Keywords: KB theory, molecular simulation, force fields, KBFF, alcohols
Introduction
Protein force fields (FFs) assume that a protein behaves as a sum of its parts and that the interactions between these parts, or functional groups, are the same as between the isolated functional groups themselves [1,2]. For example, serine is one of the amino acids found in proteins. The side chain of serine contains the CH2OH functional group. Hence, the parameters adopted for serine side chains are often determined by reproducing the properties of methanol molecules in the gas phase. In some cases, the accuracy of the parameters would be further tested by determining the properties of pure methanol solutions [3]. This type of approach has resulted in several FFs capable of studying a variety of biomolecular systems [4–7]. Burgeoning computational power has ensured a reduction of sampling issues and led to more quantitative comparisons between simulations and experiments. These advancements have created a pressing need for increasingly accurate FFs.
In our opinion, a serious drawback with the above approach is that mixtures of the required functional groups in water are rarely studied to validate the FFs. It is generally assumed that the properties of aqueous solutions of these solutes are adequately reproduced, even though the parameterization typically relies on studies of pure liquids and little attention is given to reproducing the solutes’ properties in mixtures over the full composition range. Indeed, many properties of solution mixtures (e.g., densities, dielectric constants, and compressibilities) are usually well reproduced, but others (e.g., diffusion constants and the enthalpy of mixing) are more problematic [8]. The diffusion constants are often very sensitive to small errors in the density, and both experimental diffusion and enthalpy of mixing data in aqueous solutions are not always available for all the functional groups observed in proteins. Hence, the results obtained for the latter data are of usually of minor concern.
More recently, biomolecular FFs have used free energies or free enthalpies of solvation data for a series of solutes [9,10]. This helps to probe solute-solvent interactions, although only at infinite dilution, but does not provide a check of solute-solute interactions. To our knowledge, arguably the most important thermodynamic property of solution mixtures, the solute activity, is never tested during the development of biomolecule FFs. Since solute activity is a measure of the balance between solute-solute and solute-solvent interactions in mixtures, the only way to ensure a correct description of the microscopic structure of solution mixtures is to accurately reproduce the changes in solute activity with solute concentration [11]. We believe that the ability to reproduce solute activities should be a key feature of a force field if it is to be considered reliable. In principle, the solute chemical potential could be determined by thermodynamic integration, but the free energy changes are often small and require a high degree of precision [12].

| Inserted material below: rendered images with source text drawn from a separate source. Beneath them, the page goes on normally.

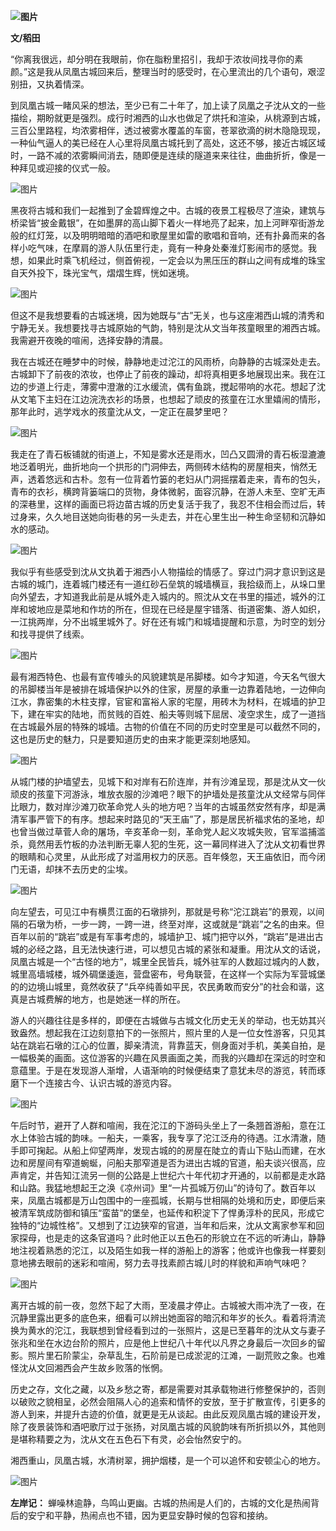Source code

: **![图片](assets/在浓妆间找寻你的素颜/640.webp)**

**文/稻田**

“你离我很远，却分明在我眼前，你在脂粉里招引，我却于浓妆间找寻你的素颜。”这是我从凤凰古城回来后，整理当时的感受时，在心里流出的几个语句，艰涩别扭，又执着情深。

到凤凰古城一睹风采的想法，至少已有二十年了，加上读了凤凰之子沈从文的一些描绘，期盼就更是强烈。成行时湘西的山水也做足了烘托和渲染，从桃源到古城，三百公里路程，均浓雾相伴，透过被雾水覆盖的车窗，苍翠欲滴的树木隐隐现现，一种仙气逼人的美已经在人心里将凤凰古城托到了高处，这还不够，接近古城区域时，一路不减的浓雾瞬间消去，随即便是连续的隧道来来往往，曲曲折折，像是一种拜见或迎接的仪式一般。

![图片](assets/在浓妆间找寻你的素颜/640-16595068607341.webp)

黑夜将古城和我们一起推到了金碧辉煌之中。古城的夜景工程极尽了渲染，建筑与桥梁皆“披金戴银”，在如墨屏的高山脚下着火一样地亮了起来，加上河畔窄街游龙般的红灯笼，以及明明暗暗的酒吧和歌屋里如雷的歌唱和音响，还有扑鼻而来的各样小吃气味，在摩肩的游人队伍里行走，竟有一种身处秦淮灯影闹市的感觉。我想，如果此时乘飞机经过，侧首俯视，一定会以为黑压压的群山之间有成堆的珠宝自天外投下，珠光宝气，熠熠生辉，恍如迷境。

![图片](assets/在浓妆间找寻你的素颜/640-16595068607352.webp)

但这不是我想要看的古城迷境，因为她既与“古”无关，也与这座湘西山城的清秀和宁静无关。我想要找寻古城原始的气韵，特别是沈从文当年孩童眼里的湘西古城。我需避开夜晚的喧闹，选择安静的清晨。

我在古城还在睡梦中的时候，静静地走过沱江的风雨桥，向静静的古城深处走去。古城卸下了前夜的浓妆，也停止了前夜的躁动，却将真相更多地展现出来。我在江边的步道上行走，薄雾中澄澈的江水缓流，偶有鱼跳，搅起带响的水花。想起了沈从文笔下主妇在江边浣洗衣衫的场景，也想起了顽皮的孩童在江水里嬉闹的情形，那年此时，逃学戏水的孩童沈从文，一定正在晨梦里吧？

![图片](assets/在浓妆间找寻你的素颜/640-16595068607353.webp)

我走在了青石板铺就的街道上，不知是雾水还是雨水，凹凸又圆滑的青石板湿漉漉地泛着明光，曲折地向一个拱形的门洞伸去，两侧砖木结构的房屋相夹，悄然无声，透着悠远和古朴。忽有一位背着竹篓的老妇从门洞摇摆着走来，青布的包头，青布的衣衫，横跨背篓端口的货物，身体微躬，面容沉静，在游人未至、空旷无声的深巷里，这样的画面已将边苗古城的历史复活于我了，我忍不住相会而过后，转过身来，久久地目送她向街巷的另一头走去，并在心里生出一种生命坚韧和沉静如水的感动。

![图片](assets/在浓妆间找寻你的素颜/640-16595068607354.webp)

我似乎有些感受到沈从文执着于湘西小人物描绘的情感了。穿过门洞才意识到这是古城的城门，连着城门楼还有一道红砂石垒筑的城墙横亘，我拾级而上，从垛口里向外望去，才知道我此前是从城外走入城内的。照沈从文在书里的描述，城外的江岸和坡地应是菜地和作坊的所在，但现在已经是屋宇错落、街道密集、游人如织，一江挑两岸，分不出城里城外了。好在还有城门和城墙提醒和示意，为时空的划分和找寻提供了线索。

![图片](assets/在浓妆间找寻你的素颜/640-16595068607355.webp)

最有湘西特色、也最有宣传噱头的风貌建筑是吊脚楼。如今才知道，今天名气很大的吊脚楼当年是被排在城墙保护以外的住家，房屋的承重一边靠着陆地，一边伸向江水，靠密集的木柱支撑，官宦和富裕人家的宅屋，用砖木为材料，在城墙的护卫下，建在牢实的陆地，而贫贱的百姓、船夫等则城下屈居、凌空求生，成了一道挡在古城最外层的特殊的城墙。古物的价值在不同的历史时空里是可以截然不同的，这也是历史的魅力，只是要知道历史的由来才能更深刻地感知。

![图片](assets/在浓妆间找寻你的素颜/640-16595068607356.webp)

从城门楼的护墙望去，见城下和对岸有石阶连岸，并有沙滩呈现，那是沈从文一伙顽皮的孩童下河游泳，堆放衣服的沙滩吧？眼下的护墙处是孩童沈从文经常与同伴比眼力，数对岸沙滩刀砍革命党人头的地方吧？当年的古城虽然安然有序，却是满清军事严管下的有序。想起来时路见的“天王庙”了，那是居民祈福求佑的圣地，却也曾当做过草菅人命的屠场，辛亥革命一刻，革命党人起义攻城失败，官军滥捕滥杀，竟然用丢竹板的办法判断无辜人犯的生死，这一幕同样进入了沈从文初看世界的眼睛和心灵里，从此形成了对滥用权力的厌恶。百年倏忽，天王庙依旧，而今闭门无语，却抹不去历史的尘埃。

![图片](assets/在浓妆间找寻你的素颜/640-16595068607357.webp)

向左望去，可见江中有横贯江面的石墩排列，那就是号称“沱江跳岩”的景观，以间隔的石墩为桥，一步一跨，一跨一进，终至对岸，这或就是“跳岩”之名的由来。但百年以前的“跳岩”或是有军事考虑的，城墙护卫、城门把守以外，“跳岩”是进出古城的必经之路，且无法快速行进，可以想见古城的紧张和凝重。用沈从文的话说，凤凰古城是一个“古怪的地方”，城里全民皆兵，城外驻军的人数超过城内的人数，城里高墙城楼，城外碉堡逶迤，营盘密布，号角联营，在这样一个实际为军营城堡的的边境山城里，竟然收获了“兵卒纯善如平民，农民勇敢而安分”的社会和谐，这真是古城费解的地方，也是她迷一样的所在。

游人的兴趣往往是多样的，即便在古城做与古城文化历史无关的举动，也无妨其兴致盎然。想起我在江边刻意拍下的一张照片，照片里的人是一位女性游客，只见其站在跳岩石墩的江心的位置，脚亲清流，背靠蓝天，侧身面对手机，美美自拍，是一幅极美的画面。这位游客的兴趣在风景画面之美，而我的兴趣却在深远的时空和意蕴里。于是在发现游人渐增，人语渐响的时候便结束了意犹未尽的游览，转而琢磨下一个连接古今、认识古城的游览内容。

![图片](assets/在浓妆间找寻你的素颜/640-16595068607358.webp)

午后时节，避开了人群和喧闹，我在沱江的下游码头坐上了一条翘首游船，意在江水上体验古城的韵味。一船夫，一乘客，我专享了沱江泛舟的待遇。江水清澈，随手即可掬起。从船上仰望两岸，发现古城的的房屋在陡立的青山下贴山而建，在水边和房屋间有窄道蜿蜒，问船夫那窄道是否为进出古城的官道，船夫谈兴很高，应声肯定，并告知江流另一侧的公路是上世纪六十年代初才开通的，以前都是走水路和山路。我猛地想起王之涣《凉州词》里“一片孤城万仞山”的诗句了。数百年以来，凤凰古城都是万山包围中的一座孤城，长期与世相隔的处境和历史，即便后来被清军筑成防御和镇压“蛮苗”的堡垒，也延传和积淀下了悍勇淳朴的民风，形成它独特的“边城性格”。又想到了江边狭窄的官道，当年和后来，沈从文离家参军和回家探母，也是走的这条官道吗？此时他正以五色石的形貌立在不远的听涛山，静静地注视着熟悉的沱江，以及陌生如我一样的游船上的游客；他或许也像我一样要刻意地拂去眼前的迷彩和喧闹，努力去寻找素颜古城儿时的样貌和声响气味吧？

![图片](assets/在浓妆间找寻你的素颜/640-16595068607369.webp)

离开古城的前一夜，忽然下起了大雨，至凌晨才停止。古城被大雨冲洗了一夜，在沉静里露出更多的底色来，细看可以辨出她面容的暗沉和年岁的长久。看着将清流换为黄水的沱江，我联想到曾经看到过的一张照片，这是已至暮年的沈从文与妻子张兆和坐在水边台阶的照片，应是他上世纪八十年代以凡界之身最后一次回乡的留影。照片里石阶蒙尘，杂草乱生，石阶前是已成淤泥的江滩，一副荒败之象。也难怪沈从文回湘西会产生故乡败落的怅惘。

历史之存，文化之藏，以及乡愁之寄，都是需要对其承载物进行修整保护的，否则以破败之貌相呈，必然会阻隔人心的追索和情怀的安放，至于扩散宣传，引更多的游人到来，并提升古迹的价值，就更是无从谈起。由此反观凤凰古城的建设开发，除了夜景装饰和酒吧歌厅过于张扬，对凤凰古城的风貌韵味有所折损以外，其他则是堪称精要之为，沈从文在五色石下有灵，必会怡然安宁的。

湘西重山，凤凰古城，水清树翠，拥护烟楼，是一个可以追怀和安顿尘心的地方。

![图片](assets/在浓妆间找寻你的素颜/640-165950686073610.webp)

**左岸记：** 蝉噪林逾静，鸟鸣山更幽。古城的热闹是人们的，古城的文化是热闹背后的安宁和平静，热闹点也不错，因为更显安静时候的包容和接纳。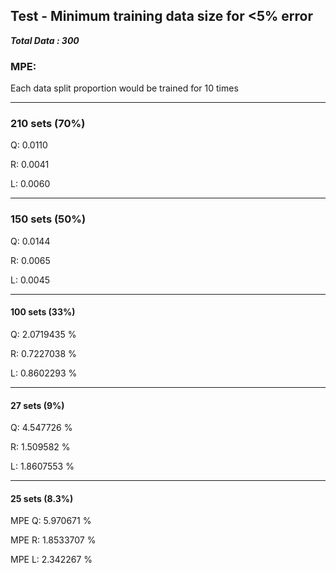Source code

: ## Test - Minimum training data size for <5% error
***Total Data : 300***  


### MPE: 
Each data split proportion would be trained for 10 times

------------------------
### 210 sets (70%)
Q: 0.0110

R: 0.0041

L: 0.0060

----------------
### 150 sets (50%)
Q: 0.0144

R: 0.0065

L: 0.0045

--------
#### 100 sets (33%)

Q: 2.0719435 %

R: 0.7227038 %

L: 0.8602293 %

---------------------
#### 27 sets (9%)
Q: 4.547726 %

R: 1.509582 %

L: 1.8607553 %

------------------
#### 25 sets (8.3%)
MPE Q: 5.970671 %

MPE R: 1.8533707 %

MPE L: 2.342267 %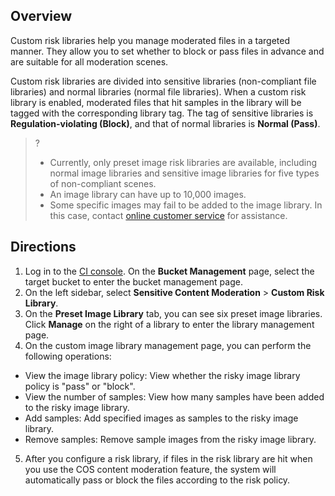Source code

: ## Overview

Custom risk libraries help you manage moderated files in a targeted manner. They allow you to set whether to block or pass files in advance and are suitable for all moderation scenes.

Custom risk libraries are divided into sensitive libraries (non-compliant file libraries) and normal libraries (normal file libraries). When a custom risk library is enabled, moderated files that hit samples in the library will be tagged with the corresponding library tag. The tag of sensitive libraries is **Regulation-violating (Block)**, and that of normal libraries is **Normal (Pass)**.

>?
> - Currently, only preset image risk libraries are available, including normal image libraries and sensitive image libraries for five types of non-compliant scenes.
> - An image library can have up to 10,000 images.
> - Some specific images may fail to be added to the image library. In this case, contact [online customer service](https://intl.cloud.tencent.com/contact-sales) for assistance.
> 

## Directions

1. Log in to the [CI console](https://console.cloud.tencent.com/ci). On the **Bucket Management** page, select the target bucket to enter the bucket management page.
2. On the left sidebar, select **Sensitive Content Moderation** > **Custom Risk Library**.
3. On the **Preset Image Library** tab, you can see six preset image libraries. Click **Manage** on the right of a library to enter the library management page.
4. On the custom image library management page, you can perform the following operations:

 - View the image library policy: View whether the risky image library policy is "pass" or "block".
 - View the number of samples: View how many samples have been added to the risky image library.
 - Add samples: Add specified images as samples to the risky image library.
 - Remove samples: Remove sample images from the risky image library.
5. After you configure a risk library, if files in the risk library are hit when you use the COS content moderation feature, the system will automatically pass or block the files according to the risk policy.
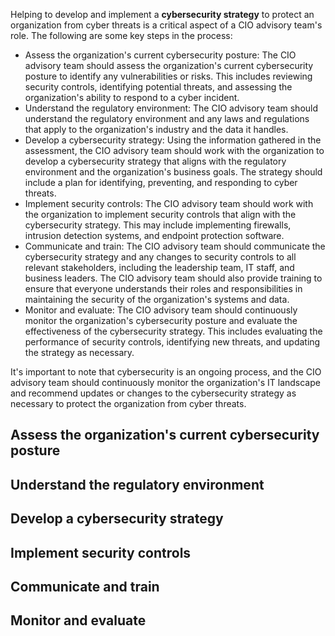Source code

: Helping to develop and implement a **cybersecurity strategy** to protect an organization from cyber threats is a critical aspect of a CIO advisory team's role. The following are some key steps in the process:
- Assess the organization's current cybersecurity posture: The CIO advisory team should assess the organization's current cybersecurity posture to identify any vulnerabilities or risks. This includes reviewing security controls, identifying potential threats, and assessing the organization's ability to respond to a cyber incident.
- Understand the regulatory environment: The CIO advisory team should understand the regulatory environment and any laws and regulations that apply to the organization's industry and the data it handles.
- Develop a cybersecurity strategy: Using the information gathered in the assessment, the CIO advisory team should work with the organization to develop a cybersecurity strategy that aligns with the regulatory environment and the organization's business goals. The strategy should include a plan for identifying, preventing, and responding to cyber threats.
- Implement security controls: The CIO advisory team should work with the organization to implement security controls that align with the cybersecurity strategy. This may include implementing firewalls, intrusion detection systems, and endpoint protection software.
- Communicate and train: The CIO advisory team should communicate the cybersecurity strategy and any changes to security controls to all relevant stakeholders, including the leadership team, IT staff, and business leaders. The CIO advisory team should also provide training to ensure that everyone understands their roles and responsibilities in maintaining the security of the organization's systems and data.
- Monitor and evaluate: The CIO advisory team should continuously monitor the organization's cybersecurity posture and evaluate the effectiveness of the cybersecurity strategy. This includes evaluating the performance of security controls, identifying new threats, and updating the strategy as necessary.

It's important to note that cybersecurity is an ongoing process, and the CIO advisory team should continuously monitor the organization's IT landscape and recommend updates or changes to the cybersecurity strategy as necessary to protect the organization from cyber threats.


## Assess the organization's current cybersecurity posture ##



## Understand the regulatory environment ##


##  Develop a cybersecurity strategy ##


## Implement security controls ##


## Communicate and train ##



## Monitor and evaluate ##
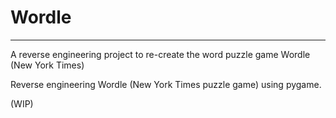 # Wordle
---
A reverse engineering project to re-create the word puzzle game Wordle (New York Times)

Reverse engineering Wordle (New York Times puzzle game) using pygame. 

(WIP)
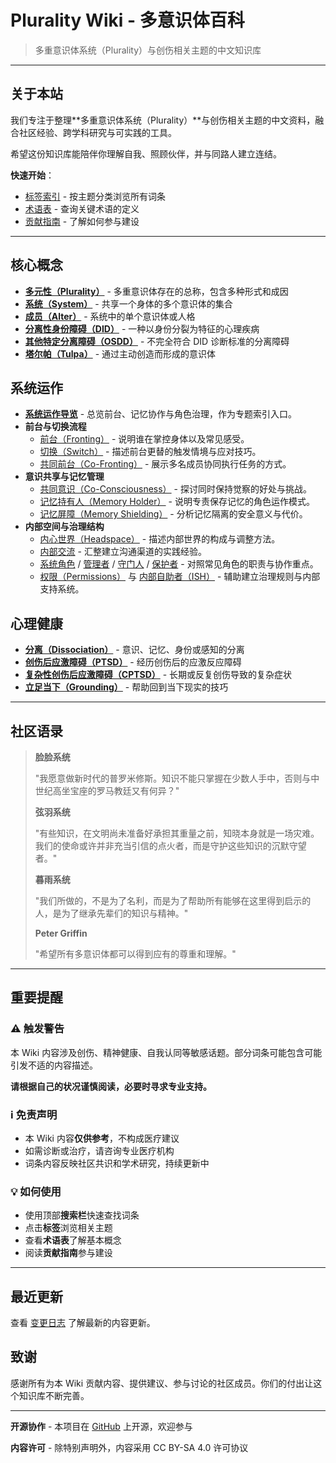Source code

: # Plurality Wiki - 多意识体百科

> 多重意识体系统（Plurality）与创伤相关主题的中文知识库

---

## 关于本站

我们专注于整理**多重意识体系统（Plurality）**与创伤相关主题的中文资料，融合社区经验、跨学科研究与可实践的工具。

希望这份知识库能陪伴你理解自我、照顾伙伴，并与同路人建立连结。

**快速开始**：

- [标签索引](tags.md) - 按主题分类浏览所有词条
- [术语表](Glossary.md) - 查询关键术语的定义
- [贡献指南](CONTRIBUTING.md) - 了解如何参与建设

---

## 核心概念

- **[多元性（Plurality）](entries/Plurality.md)** - 多重意识体存在的总称，包含多种形式和成因
- **[系统（System）](entries/System.md)** - 共享一个身体的多个意识体的集合
- **[成员（Alter）](entries/Alter.md)** - 系统中的单个意识体或人格
- **[分离性身份障碍（DID）](entries/DID.md)** - 一种以身份分裂为特征的心理疾病
- **[其他特定分离障碍（OSDD）](entries/OSDD.md)** - 不完全符合 DID 诊断标准的分离障碍
- **[塔尔帕（Tulpa）](entries/Tulpa.md)** - 通过主动创造而形成的意识体

## 系统运作

- **[系统运作导览](System-Operations.md)** - 总览前台、记忆协作与角色治理，作为专题索引入口。
- **前台与切换流程**
  - [前台（Fronting）](entries/Front-Fronting.md) - 说明谁在掌控身体以及常见感受。
  - [切换（Switch）](entries/Switch.md) - 描述前台更替的触发情境与应对技巧。
  - [共同前台（Co-Fronting）](entries/Co-Fronting.md) - 展示多名成员协同执行任务的方式。
- **意识共享与记忆管理**
  - [共同意识（Co-Consciousness）](entries/Co-Consciousness.md) - 探讨同时保持觉察的好处与挑战。
  - [记忆持有人（Memory Holder）](entries/Memory-Holder.md) - 说明专责保存记忆的角色运作模式。
  - [记忆屏障（Memory Shielding）](entries/Memory-Shielding.md) - 分析记忆隔离的安全意义与代价。
- **内部空间与治理结构**
  - [内心世界（Headspace）](entries/Headspace-Inner-World.md) - 描述内部世界的构成与调整方法。
  - [内部交流](entries/Internal-Communication.md) - 汇整建立沟通渠道的实践经验。
  - [系统角色](entries/System-Roles.md) / [管理者](entries/Admin.md) / [守门人](entries/Gatekeeper.md) / [保护者](entries/Protector.md) - 对照常见角色的职责与协作重点。
  - [权限（Permissions）](entries/Permissions.md) 与 [内部自助者（ISH）](entries/Internal-Self-Helper-ISH.md) - 辅助建立治理规则与内部支持系统。

## 心理健康

- **[分离（Dissociation）](entries/Dissociation.md)** - 意识、记忆、身份或感知的分离
- **[创伤后应激障碍（PTSD）](entries/PTSD.md)** - 经历创伤后的应激反应障碍
- **[复杂性创伤后应激障碍（CPTSD）](entries/CPTSD.md)** - 长期或反复创伤导致的复杂症状
- **[立足当下（Grounding）](entries/Grounding.md)** - 帮助回到当下现实的技巧

---

## 社区语录

> **脸脸系统**
>
> "我愿意做新时代的普罗米修斯。知识不能只掌握在少数人手中，否则与中世纪高坐宝座的罗马教廷又有何异？"
>
> **弦羽系统**
>
> "有些知识，在文明尚未准备好承担其重量之前，知晓本身就是一场灾难。我们的使命或许并非充当引信的点火者，而是守护这些知识的沉默守望者。"
>
> **暮雨系统**
>
> "我们所做的，不是为了名利，而是为了帮助所有能够在这里得到启示的人，是为了继承先辈们的知识与精神。"
>
> **Peter Griffin**
>
> "希望所有多意识体都可以得到应有的尊重和理解。"

---

## 重要提醒

### ⚠️ 触发警告

本 Wiki 内容涉及创伤、精神健康、自我认同等敏感话题。部分词条可能包含可能引发不适的内容描述。

**请根据自己的状况谨慎阅读，必要时寻求专业支持。**

### ℹ️ 免责声明

- 本 Wiki 内容**仅供参考**，不构成医疗建议
- 如需诊断或治疗，请咨询专业医疗机构
- 词条内容反映社区共识和学术研究，持续更新中

### 💡 如何使用

- 使用顶部**搜索栏**快速查找词条
- 点击**标签**浏览相关主题
- 查看**术语表**了解基本概念
- 阅读**贡献指南**参与建设

---

## 最近更新

查看 [变更日志](changelog.md) 了解最新的内容更新。

## 致谢

感谢所有为本 Wiki 贡献内容、提供建议、参与讨论的社区成员。你们的付出让这个知识库不断完善。

---

**开源协作** - 本项目在 [GitHub](https://github.com/kuliantnt/plurality_wiki) 上开源，欢迎参与

**内容许可** - 除特别声明外，内容采用 CC BY-SA 4.0 许可协议
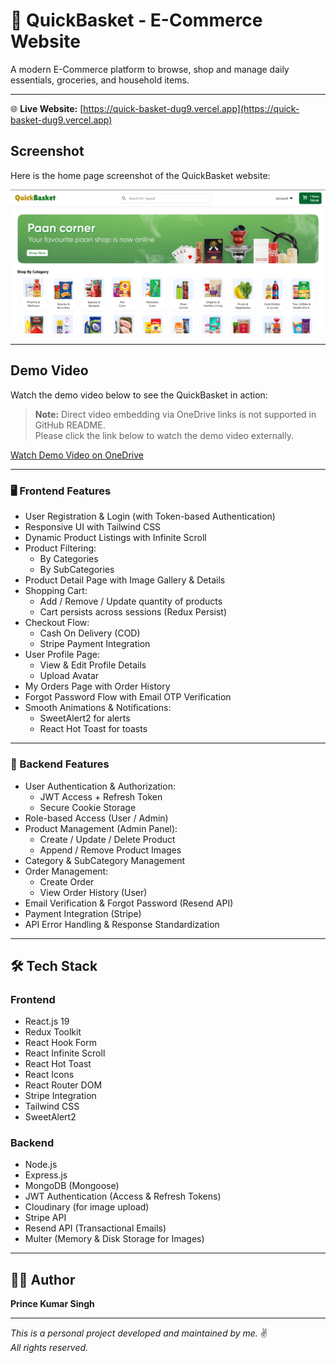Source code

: # 🛒 QuickBasket - E-Commerce Website

A modern E-Commerce platform to browse, shop and manage daily essentials, groceries, and household items.

--- 

🌐 **Live Website:** [https://quick-basket-dug9.vercel.app](https://quick-basket-dug9.vercel.app)

## Screenshot

Here is the home page screenshot of the QuickBasket website:

![Home Page Screenshot](client/public/home.png)

---
## Demo Video

Watch the demo video below to see the QuickBasket in action:

> **Note:** Direct video embedding via OneDrive links is not supported in GitHub README.  
> Please click the link below to watch the demo video externally.

[Watch Demo Video on OneDrive](https://1drv.ms/v/c/e35d992d33453a8d/ESmIh9NiqNpEijrTFu1xX3UBSnpNidi6QxshN7WF-E4rQA?e=vMuqNP)

---

### 🖥️ Frontend Features

- User Registration & Login (with Token-based Authentication)
- Responsive UI with Tailwind CSS
- Dynamic Product Listings with Infinite Scroll
- Product Filtering:
  - By Categories
  - By SubCategories
- Product Detail Page with Image Gallery & Details
- Shopping Cart:
  - Add / Remove / Update quantity of products
  - Cart persists across sessions (Redux Persist)
- Checkout Flow:
  - Cash On Delivery (COD)
  - Stripe Payment Integration
- User Profile Page:
  - View & Edit Profile Details
  - Upload Avatar
- My Orders Page with Order History
- Forgot Password Flow with Email OTP Verification
- Smooth Animations & Notifications:
  - SweetAlert2 for alerts
  - React Hot Toast for toasts

---

### 🚀 Backend Features

- User Authentication & Authorization:
  - JWT Access + Refresh Token
  - Secure Cookie Storage
- Role-based Access (User / Admin)
- Product Management (Admin Panel):
  - Create / Update / Delete Product
  - Append / Remove Product Images
- Category & SubCategory Management
- Order Management:
  - Create Order
  - View Order History (User)
- Email Verification & Forgot Password (Resend API)
- Payment Integration (Stripe)
- API Error Handling & Response Standardization

---

## 🛠️ Tech Stack

### Frontend

- React.js 19
- Redux Toolkit
- React Hook Form
- React Infinite Scroll
- React Hot Toast
- React Icons
- React Router DOM
- Stripe Integration
- Tailwind CSS
- SweetAlert2

### Backend

- Node.js
- Express.js
- MongoDB (Mongoose)
- JWT Authentication (Access & Refresh Tokens)
- Cloudinary (for image upload)
- Stripe API
- Resend API (Transactional Emails)
- Multer (Memory & Disk Storage for Images)

---

## 👨‍💻 Author

**Prince Kumar Singh**

---

_This is a personal project developed and maintained by me._ ✌️  
_All rights reserved._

Our major goal is the development of improved FFs for biomolecules using changes in solute activity as a guide. However, some previous FFs developed for other uses have also included data related to chemical potentials. The most noticeable example is the TraPPE FFs of Siepmann and coworkers [13,14]. Here, the quantitative agreement with vapor-liquid coexistence curves ensures that the chemical potentials (vapor pressures) of both components are correctly reproduced as a function of temperature. In contrast, most biomolecule FFs would be expected to reproduce solute activities as a function of concentration close to ambient temperatures. Ideally an accurate FF should do both. However, this is unlikely with current models. We doubt the FFs optimized at ambient temperatures can quantitatively reproduce the coexistence curves because these curves span a broad range of temperatures. It is also not clear to what extent the TraPPE FFs reproduce activity changes with composition at a fixed temperature. The KB approach has the advantage that one can easily study nonvolatile solutes.
Recently, we have studied the properties of a variety of solution mixtures obtained using common biomolecule FFs available in the literature [15–17]. In particular, changes in the solute activity were determined and compared with experiment with the use of Kirkwood-Buff (KB) theory. In most cases the currently available FFs do not accurately reproduce the changes in activity, and therefore do not provide a reliable description of the molecular distributions suggested by experiment. Consequently, we have embarked on a series of studies to generate more accurate force fields for computer simulation of liquid mixtures where the solute activity is reasonably well reproduced. Our eventual aim is a full protein force field. Here, we summarize our results to date. Furthermore, we investigate the properties of mixtures of hydrophobic groups (benzene, toluene, methanethiol, dimethylsulfide, dimethyldisulfide) with alcohols (methanol, phenol, p-cresol), especially at low alcohol mole fractions, as provided by these new models in an effort to illustrate the power of this approach.
Overview
Our focus has been the use of Kirkwood-Buff theory to gain insight into the solute activity and intermolecular distributions for solution mixtures. KB theory provides a direct link between the radial distribution functions (rdfs) observed for all molecular pairs and the thermodynamic properties of the solution. The central quantities of interest are the KB integrals (KBIs) between species i and j given by [11,18],
(1) |
where gij is the corresponding center of mass based rdf. The above integral relates the distribution of j molecules around a central i molecule. The KBIs can be determined from molecular simulation or from appropriate experimental data as outlined below.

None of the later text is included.